WORK TASK = Search the data below for the string "telegramTrigger". Extract every line that contains it.

INFORMATION GIVEN =
_ _ _ _
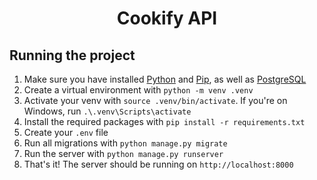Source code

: <h1 align="center">Cookify API</h1>

<h2>Running the project</h2>

1. Make sure you have installed [Python](https://www.python.org) and [Pip](https://pypi.org/project/pip/), as well as [PostgreSQL](https://www.postgresql.org)
2. Create a virtual environment with `python -m venv .venv`
3. Activate your venv with `source .venv/bin/activate`. If you're on Windows, run `.\.venv\Scripts\activate`
4. Install the required packages with `pip install -r requirements.txt`
5. Create your `.env` file
6. Run all migrations with `python manage.py migrate`
7. Run the server with `python manage.py runserver`
8. That's it! The server should be running on `http://localhost:8000`
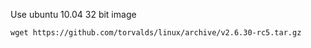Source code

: Use ubuntu 10.04 32 bit image  
  
    wget https://github.com/torvalds/linux/archive/v2.6.30-rc5.tar.gz
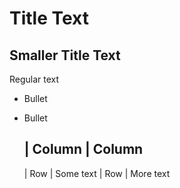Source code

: # Title Text
## Smaller Title Text
Regular text

- Bullet
- Bullet

  | Column | Column
  -----------------
  | Row    | Some text
  | Row    | More text
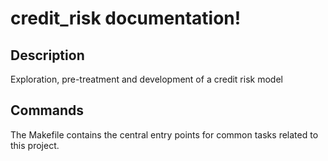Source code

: # credit_risk documentation!

## Description

Exploration, pre-treatment and development of a credit risk model

## Commands

The Makefile contains the central entry points for common tasks related to this project.

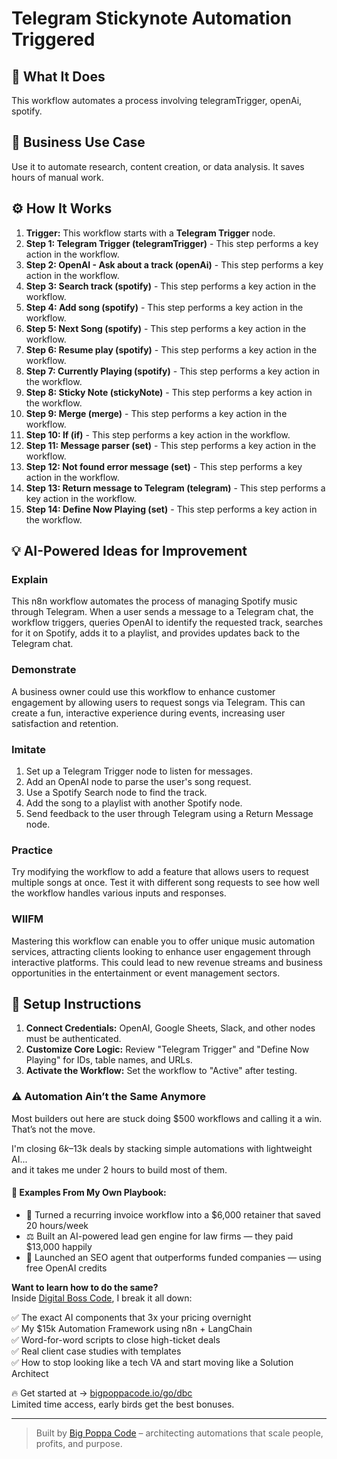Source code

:# Telegram Stickynote Automation Triggered

## 🚀 What It Does
This workflow automates a process involving telegramTrigger, openAi, spotify.

## 💼 Business Use Case
Use it to automate research, content creation, or data analysis. It saves hours of manual work.

## ⚙️ How It Works
1.  **Trigger:** This workflow starts with a **Telegram Trigger** node.
2. **Step 1: Telegram Trigger (telegramTrigger)** - This step performs a key action in the workflow.
3. **Step 2: OpenAI - Ask about a track (openAi)** - This step performs a key action in the workflow.
4. **Step 3: Search track (spotify)** - This step performs a key action in the workflow.
5. **Step 4: Add song (spotify)** - This step performs a key action in the workflow.
6. **Step 5: Next Song (spotify)** - This step performs a key action in the workflow.
7. **Step 6: Resume play (spotify)** - This step performs a key action in the workflow.
8. **Step 7: Currently Playing (spotify)** - This step performs a key action in the workflow.
9. **Step 8: Sticky Note (stickyNote)** - This step performs a key action in the workflow.
10. **Step 9: Merge (merge)** - This step performs a key action in the workflow.
11. **Step 10: If (if)** - This step performs a key action in the workflow.
12. **Step 11: Message parser (set)** - This step performs a key action in the workflow.
13. **Step 12: Not found error message (set)** - This step performs a key action in the workflow.
14. **Step 13: Return message to Telegram (telegram)** - This step performs a key action in the workflow.
15. **Step 14: Define Now Playing (set)** - This step performs a key action in the workflow.

## 💡 AI-Powered Ideas for Improvement
### Explain
This n8n workflow automates the process of managing Spotify music through Telegram. When a user sends a message to a Telegram chat, the workflow triggers, queries OpenAI to identify the requested track, searches for it on Spotify, adds it to a playlist, and provides updates back to the Telegram chat.

### Demonstrate
A business owner could use this workflow to enhance customer engagement by allowing users to request songs via Telegram. This can create a fun, interactive experience during events, increasing user satisfaction and retention.

### Imitate
1. Set up a Telegram Trigger node to listen for messages.
2. Add an OpenAI node to parse the user's song request.
3. Use a Spotify Search node to find the track.
4. Add the song to a playlist with another Spotify node.
5. Send feedback to the user through Telegram using a Return Message node.

### Practice
Try modifying the workflow to add a feature that allows users to request multiple songs at once. Test it with different song requests to see how well the workflow handles various inputs and responses.

### WIIFM
Mastering this workflow can enable you to offer unique music automation services, attracting clients looking to enhance user engagement through interactive platforms. This could lead to new revenue streams and business opportunities in the entertainment or event management sectors.

## 🔧 Setup Instructions
1. **Connect Credentials:** OpenAI, Google Sheets, Slack, and other nodes must be authenticated.
2. **Customize Core Logic:** Review "Telegram Trigger" and "Define Now Playing" for IDs, table names, and URLs.
3. **Activate the Workflow:** Set the workflow to "Active" after testing.

### ⚠️ Automation Ain’t the Same Anymore

Most builders out here are stuck doing $500 workflows and calling it a win.  
That’s not the move.  

I'm closing $6k–$13k deals by stacking simple automations with lightweight AI...  
and it takes me under 2 hours to build most of them.

#### 🧠 Examples From My Own Playbook:
- 🔁 Turned a recurring invoice workflow into a $6,000 retainer that saved 20 hours/week  
- ⚖️ Built an AI-powered lead gen engine for law firms — they paid $13,000 happily  
- 🚀 Launched an SEO agent that outperforms funded companies — using free OpenAI credits  

**Want to learn how to do the same?**  
Inside [Digital Boss Code](https://bigpoppacode.io/go/dbc), I break it all down:

✅ The exact AI components that 3x your pricing overnight  
✅ My $15k Automation Framework using n8n + LangChain  
✅ Word-for-word scripts to close high-ticket deals  
✅ Real client case studies with templates  
✅ How to stop looking like a tech VA and start moving like a Solution Architect  

🔥 Get started at → [bigpoppacode.io/go/dbc](https://bigpoppacode.io/go/dbc)  
Limited time access, early birds get the best bonuses.

---
> Built by [Big Poppa Code](https://bigpoppacode.io) – architecting automations that scale people, profits, and purpose.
_ _ _ _
FINISHED TASK =
This workflow automates a process involving telegramTrigger, openAi, spotify.
2. **Step 1: Telegram Trigger (telegramTrigger)** - This step performs a key action in the workflow.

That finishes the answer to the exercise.